On August 24, 2009, the Federal Energy Regulatory Commission (“FERC” or the “Commission”) ruled that claims of market manipulation should be brought under section 306 of the Federal Power Act (“FPA”) and not section 206 of the FPA, where the Attorney General of Connecticut, the Connecticut Department of Public Utility Control (“DPUC”), and the Connecticut Office of Consumer Counsel (“OCC”) filed their complaints against power plant operators earlier this year. 

On July 23, 2009, the Commission’s Enforcement Litigation Staff (“Staff”), Amaranth Advisors LLC (“Amaranth”), and one of Amaranth’s two former gas traders filed a new settlement in its high-profile enforcement case. The Commission previously rejected a settlement submitted by the parties earlier this year (See February 20, 2009 edition of the WER).

On July 20, 2009, a split panel from the United States Court of Appeals for the Ninth Circuit (“Ninth Circuit”) voted 2-1 to uphold the Commission’s decision to deny two environmental groups’ untimely attempt to intervene in proceedings to amend the flow requirements at Pyramid Dam in Los Angeles County. The Ninth Circuit concluded that the Commission reasonably determined that California Trout and Friends of the River (collectively, the “petitioners”) lacked good cause in their untimely attempt to intervene.

On July 20, 2009, Entergy Services, Inc. (“Entergy”) submitted comments indicating that it will consider becoming a member of the Southwest Power Pool (“SPP”). Entergy’s filing addressed issues raised during the Joint FERC and State Regulator Conference held on June 24, 2009, in Charleston, South Carolina.

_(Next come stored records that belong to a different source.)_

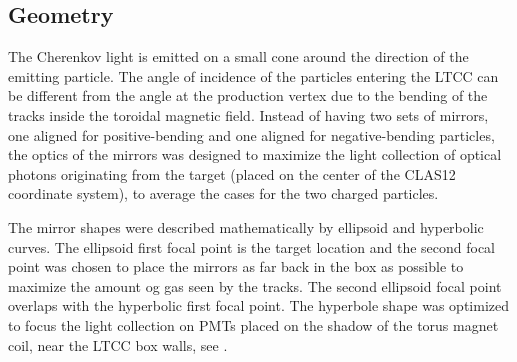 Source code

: \subsection{Geometry}

The Cherenkov light is emitted on a small cone around the direction of the emitting particle. The angle of
incidence of the particles entering the LTCC can be different from the angle at the production vertex due to the bending of the tracks
inside the toroidal magnetic field. Instead of having two sets of mirrors, one aligned for positive-bending and one aligned for negative-bending particles,
the optics of the mirrors was designed to maximize the light collection of optical photons originating from the target (placed on the center of the CLAS12 coordinate system),
to average the cases for the two charged particles.

The mirror shapes were described mathematically by ellipsoid and hyperbolic curves.
The ellipsoid first focal point is the target location and the second focal point was chosen
to place the mirrors as far back in the box as possible to maximize the amount og gas seen by the tracks.
The second ellipsoid focal point overlaps with the hyperbolic first focal point. The hyperbole shape was optimized to focus the light
collection on PMTs placed on the shadow of the torus magnet coil, near the LTCC box walls, see .


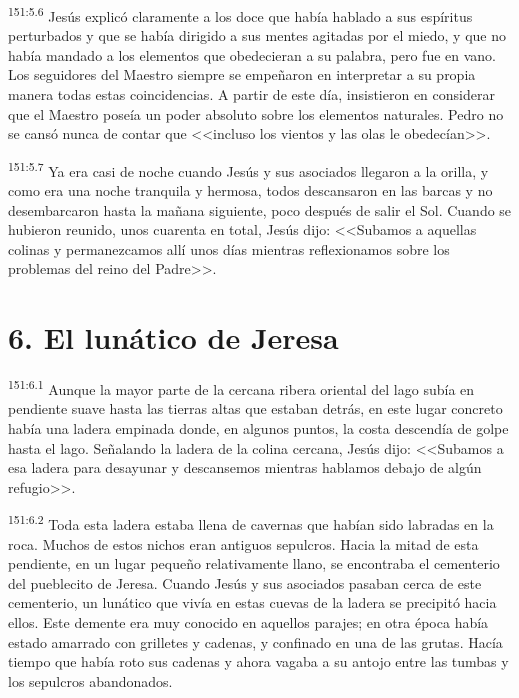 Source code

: \par 
\textsuperscript{151:5.6} Jesús explicó claramente a los doce que había hablado a sus espíritus perturbados y que se había dirigido a sus mentes agitadas por el miedo, y que no había mandado a los elementos que obedecieran a su palabra, pero fue en vano. Los seguidores del Maestro siempre se empeñaron en interpretar a su propia manera todas estas coincidencias. A partir de este día, insistieron en considerar que el Maestro poseía un poder absoluto sobre los elementos naturales. Pedro no se cansó nunca de contar que <<incluso los vientos y las olas le obedecían>>.

\par 
\textsuperscript{151:5.7} Ya era casi de noche cuando Jesús y sus asociados llegaron a la orilla, y como era una noche tranquila y hermosa, todos descansaron en las barcas y no desembarcaron hasta la mañana siguiente, poco después de salir el Sol. Cuando se hubieron reunido, unos cuarenta en total, Jesús dijo: <<Subamos a aquellas colinas y permanezcamos allí unos días mientras reflexionamos sobre los problemas del reino del Padre>>.

\section*{6. El lunático de Jeresa}
\par 
\textsuperscript{151:6.1} Aunque la mayor parte de la cercana ribera oriental del lago subía en pendiente suave hasta las tierras altas que estaban detrás, en este lugar concreto había una ladera empinada donde, en algunos puntos, la costa descendía de golpe hasta el lago. Señalando la ladera de la colina cercana, Jesús dijo: <<Subamos a esa ladera para desayunar y descansemos mientras hablamos debajo de algún refugio>>.

\par 
\textsuperscript{151:6.2} Toda esta ladera estaba llena de cavernas que habían sido labradas en la roca. Muchos de estos nichos eran antiguos sepulcros. Hacia la mitad de esta pendiente, en un lugar pequeño relativamente llano, se encontraba el cementerio del pueblecito de Jeresa. Cuando Jesús y sus asociados pasaban cerca de este cementerio, un lunático que vivía en estas cuevas de la ladera se precipitó hacia ellos. Este demente era muy conocido en aquellos parajes; en otra época había estado amarrado con grilletes y cadenas, y confinado en una de las grutas. Hacía tiempo que había roto sus cadenas y ahora vagaba a su antojo entre las tumbas y los sepulcros abandonados.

On July 16, 2009, FERC granted a complaint filed by Pepco Energy Services, Inc. (“Pepco”) challenging provisions of PJM’s Open Access Transmission Tariff regarding peak-hour-period availability penalties for infrequently-run generation units. The Commission determined that the market rules governing the peak-hour-period availability penalties for infrequently-run generators were unjust and unreasonable, and established new rates to be applied as of the date of the complaint (April 22, 2008).

On July 16, 2009, the Commission adopted staff’s conclusion that there were no deceptive or fraudulent actions taken by market participants when they placed circuitous power delivery schedules around the Lake Erie region in 2008. While the Commission did not find any market manipulation that directly led to the Lake Erie “loop flow” issues, it did order market operators in New York and surrounding regions to find long-term, comprehensive solutions to the problem and submit those solutions to the Commission within six months.

On July 16, 2009, the Federal Energy Regulatory Commission (“FERC” or “Commission”) issued Order No. 719-A affirming its decision in Order No. 719 that removing barriers to demand response is consistent with FERC’s duty to ensure the sound operation of organized wholesale electric markets. However, FERC exempted small utilities that distributed up to 4 million megawatt-hours (“MWh”) during the previous year.

On July 10, 2009, the North American Electric Reliability Corporation (“NERC”) filed with the Federal Energy Regulatory Commission (“FERC” or “Commission”) four notices of penalties with a proposed total of $75,000 in fines for violations of mandatory reliability standards. A fifth notice of violation did not include a financial penalty. All of the companies are also implementing mitigation plans.